I figured it out. By default, ISPConfig is creating its PHP socket files in /var/lib/php7.0-fpm, which is owned by root:root with drwxr-x--- permissions (note the lack of execute permissions for "other"). This is why users in the www-data group cannot read the socket files. By contrast, by default, PHP 7 packages on Ubuntu create sockets in /run/php, which is owned by www-data:www-data with drwxr-xr-x permissions. I'm not sure by what mechanism the /var/lib/php7.0-fpm directory is created in the first place, but this fixes the whole problem: Code: # chown www-data:www-data /var/lib/php7.0-fpm # systemctl restart nginx Obviously, once the user is actually able to log into and access the ISPConfig interface (per above steps), he could change the effective socket path to match the path that the Ubuntu PHP package uses, under Server Config (left nav) -> Web (tab) -> PHP Settings (panel) -> PHP-FPM socket directory (field). The value to use would be /run/php, thereby obviating the need for this whole workaround in the first place.
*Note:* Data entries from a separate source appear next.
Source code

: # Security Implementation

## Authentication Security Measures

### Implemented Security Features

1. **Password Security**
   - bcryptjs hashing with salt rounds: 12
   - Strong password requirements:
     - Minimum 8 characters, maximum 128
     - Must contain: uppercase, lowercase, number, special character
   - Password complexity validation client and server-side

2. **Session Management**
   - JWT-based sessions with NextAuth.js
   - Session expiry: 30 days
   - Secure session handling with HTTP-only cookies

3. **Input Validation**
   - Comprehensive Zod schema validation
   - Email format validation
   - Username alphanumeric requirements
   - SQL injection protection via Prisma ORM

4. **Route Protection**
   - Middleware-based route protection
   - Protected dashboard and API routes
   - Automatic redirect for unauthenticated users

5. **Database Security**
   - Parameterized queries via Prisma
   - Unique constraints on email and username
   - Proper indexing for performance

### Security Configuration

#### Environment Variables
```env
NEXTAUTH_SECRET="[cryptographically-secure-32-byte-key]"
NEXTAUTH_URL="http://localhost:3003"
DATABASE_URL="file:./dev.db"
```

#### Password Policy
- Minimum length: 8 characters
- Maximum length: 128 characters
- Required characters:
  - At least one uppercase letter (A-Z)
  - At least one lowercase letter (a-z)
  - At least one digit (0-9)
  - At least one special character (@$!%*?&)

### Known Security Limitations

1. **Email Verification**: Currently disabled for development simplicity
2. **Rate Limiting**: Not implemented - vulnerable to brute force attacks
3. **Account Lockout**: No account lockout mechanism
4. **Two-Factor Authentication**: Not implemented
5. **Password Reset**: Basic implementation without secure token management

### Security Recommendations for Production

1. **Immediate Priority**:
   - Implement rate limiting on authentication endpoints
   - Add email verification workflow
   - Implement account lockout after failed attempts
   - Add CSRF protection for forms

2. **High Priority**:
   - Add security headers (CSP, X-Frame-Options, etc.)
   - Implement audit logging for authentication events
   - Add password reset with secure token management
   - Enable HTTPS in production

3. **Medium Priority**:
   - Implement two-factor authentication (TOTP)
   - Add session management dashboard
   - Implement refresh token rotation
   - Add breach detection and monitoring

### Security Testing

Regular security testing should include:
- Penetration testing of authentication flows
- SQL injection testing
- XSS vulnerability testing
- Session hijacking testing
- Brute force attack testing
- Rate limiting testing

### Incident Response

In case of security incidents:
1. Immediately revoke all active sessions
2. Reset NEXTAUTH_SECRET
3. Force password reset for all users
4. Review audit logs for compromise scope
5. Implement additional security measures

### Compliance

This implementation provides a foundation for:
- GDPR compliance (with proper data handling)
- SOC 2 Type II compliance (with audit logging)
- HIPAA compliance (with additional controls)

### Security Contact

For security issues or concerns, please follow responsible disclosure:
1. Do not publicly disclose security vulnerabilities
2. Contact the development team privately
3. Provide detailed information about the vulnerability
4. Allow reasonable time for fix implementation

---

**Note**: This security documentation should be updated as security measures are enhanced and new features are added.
That said, it's not clear how the socket path is set in /etc/php/7.0/fpm/pool.d/ispconfig.conf in the first place; changing the default socket path location through the ISPConfig interface, as described above, doesn't seem to force an update to this file. I had to update it manually. However, when I modify an individual website through the ISPConfig interface, the socket path in the associated pool configuration file (e.g., /etc/php/7.0/fpm/pool.d/web1.conf) is indeed updated to use /var/run. I should have referred back to my post at https://www.howtoforge.com/communit...able-php-5-6-and-7-0-package-on-ubuntu.72242/ and it probably would have saved me some time and energy here.
I was reading this when I was looking for a solution to the same problem. My solution was rather changing the folder permission to 755 like all other php-fpm folder permission via "chmod 755 /var/lib/php7.2-fpm". I don't think it is necessary to change other things as you mentioned above.